George Otte @gotte sent out a call for an online journal this week.  Sarah Morgano is covering the spat of technology posts that were around this week so I don’t want to say too much about it here, but I do think that this looming sense that print is under siege is obviously tied to the agility and ease that makes an immodest proposal such as George’s entirely tenable and, more to the point, immediately possible.

Stepping away from books and language for a moment I want to point out something that happened on the Commons this week.

Something big:

Helldriver @helldriver confessed that he loves Rush.

I just don’t…well…I don’t know.  It’s like, you know, when you come home from work one night and find the police at the apartment next door and you realize you just never really know someone.

Let me not do the post an injustice by calling it merely a confession though.  The word ‘panegyric’ comes to mind.  Pericles and the funeral oration maybe.  I’ll just go for broke and call it epic.  Have a look yourself and after you’re done, enjoy:

[youtube]http://www.youtube.com/watch?v=iPuOGaoDeIE&feature=related[/youtube]

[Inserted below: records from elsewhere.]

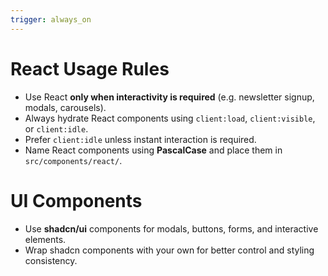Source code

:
 ```yaml
---
trigger: always_on
---
```


# React Usage Rules

- Use React **only when interactivity is required** (e.g. newsletter signup, modals, carousels).
- Always hydrate React components using `client:load`, `client:visible`, or `client:idle`.
- Prefer `client:idle` unless instant interaction is required.
- Name React components using **PascalCase** and place them in `src/components/react/`.

# UI Components

- Use **shadcn/ui** components for modals, buttons, forms, and interactive elements.
- Wrap shadcn components with your own for better control and styling consistency.
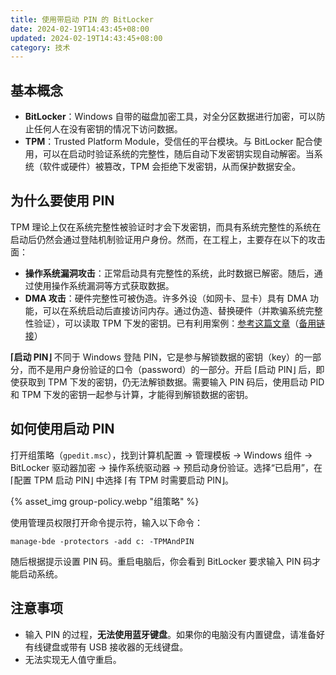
 ```yaml
---
title: 使用带启动 PIN 的 BitLocker
date: 2024-02-19T14:43:45+08:00
updated: 2024-02-19T14:43:45+08:00
category: 技术
---
```

## 基本概念
- **BitLocker**：Windows 自带的磁盘加密工具，对全分区数据进行加密，可以防止任何人在没有密钥的情况下访问数据。
- **TPM**：Trusted Platform Module，受信任的平台模块。与 BitLocker 配合使用，可以在启动时验证系统的完整性，随后自动下发密钥实现自动解密。当系统（软件或硬件）被篡改，TPM 会拒绝下发密钥，从而保护数据安全。

## 为什么要使用 PIN
TPM 理论上仅在系统完整性被验证时才会下发密钥，而具有系统完整性的系统在启动后仍然会通过登陆机制验证用户身份。然而，在工程上，主要存在以下的攻击面：
- **操作系统漏洞攻击**：正常启动具有完整性的系统，此时数据已解密。随后，通过使用操作系统漏洞等方式获取数据。
- **DMA 攻击**：硬件完整性可被伪造。许多外设（如网卡、显卡）具有 DMA 功能，可以在系统启动后直接访问内存。通过伪造、替换硬件（并欺骗系统完整性验证），可以读取 TPM 下发的密钥。已有利用案例：[参考这篇文章](https://mp.weixin.qq.com/s/lLTR0XI6br46lEyaDCzfXA)（[备用链接](http://web.archive.org/web/20230713193954/https://mp.weixin.qq.com/s/lLTR0XI6br46lEyaDCzfXA)）

**⌈启动 PIN⌋** 不同于 Windows 登陆 PIN，它是参与解锁数据的密钥（key）的一部分，而不是用户身份验证的口令（password）的一部分。开启 ⌈启动 PIN⌋ 后，即使获取到 TPM 下发的密钥，仍无法解锁数据。需要输入 PIN 码后，使用启动 PID 和 TPM 下发的密钥一起参与计算，才能得到解锁数据的密钥。

## 如何使用启动 PIN
打开组策略（`gpedit.msc`），找到计算机配置 -> 管理模板 -> Windows 组件 -> BitLocker 驱动器加密 -> 操作系统驱动器 -> 预启动身份验证。选择“已启用”，在 ⌈配置 TPM 启动 PIN⌋ 中选择 ⌈有 TPM 时需要启动 PIN⌋。

{% asset_img group-policy.webp "组策略" %}

使用管理员权限打开命令提示符，输入以下命令：

```shell
manage-bde -protectors -add c: -TPMAndPIN
```

随后根据提示设置 PIN 码。重启电脑后，你会看到 BitLocker 要求输入 PIN 码才能启动系统。

## 注意事项
- 输入 PIN 的过程，**无法使用蓝牙键盘**。如果你的电脑没有内置键盘，请准备好有线键盘或带有 USB 接收器的无线键盘。
- 无法实现无人值守重启。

Last week saw the debut of Michael Smith’s @msmith blog It Cannot Be Trivial, and this week’s post were fantastic.  I spend a lot of time crawling around galleries in Chelsea and Brooklyn and while I appreciate the necessity of subjectivity in encountering a work of art on its own terms, I really love the way a blog can help provide context for work that actually brings something more to it.  For example, the first post this week about the cement slab was great because it gives the work so much more depth (to me at least) to know that it was reinterpreted in light of the riots and ultimately (Spoiler) busted up, unceremoniously tossed after being broken into pieces.

To wrap up the week I want to leave you with this:

Does Professor Quality Matter? Evidence from Random Assignment of Students to Professors

I’m just going to sit this link right there right in front of you and let you decide what to do with it.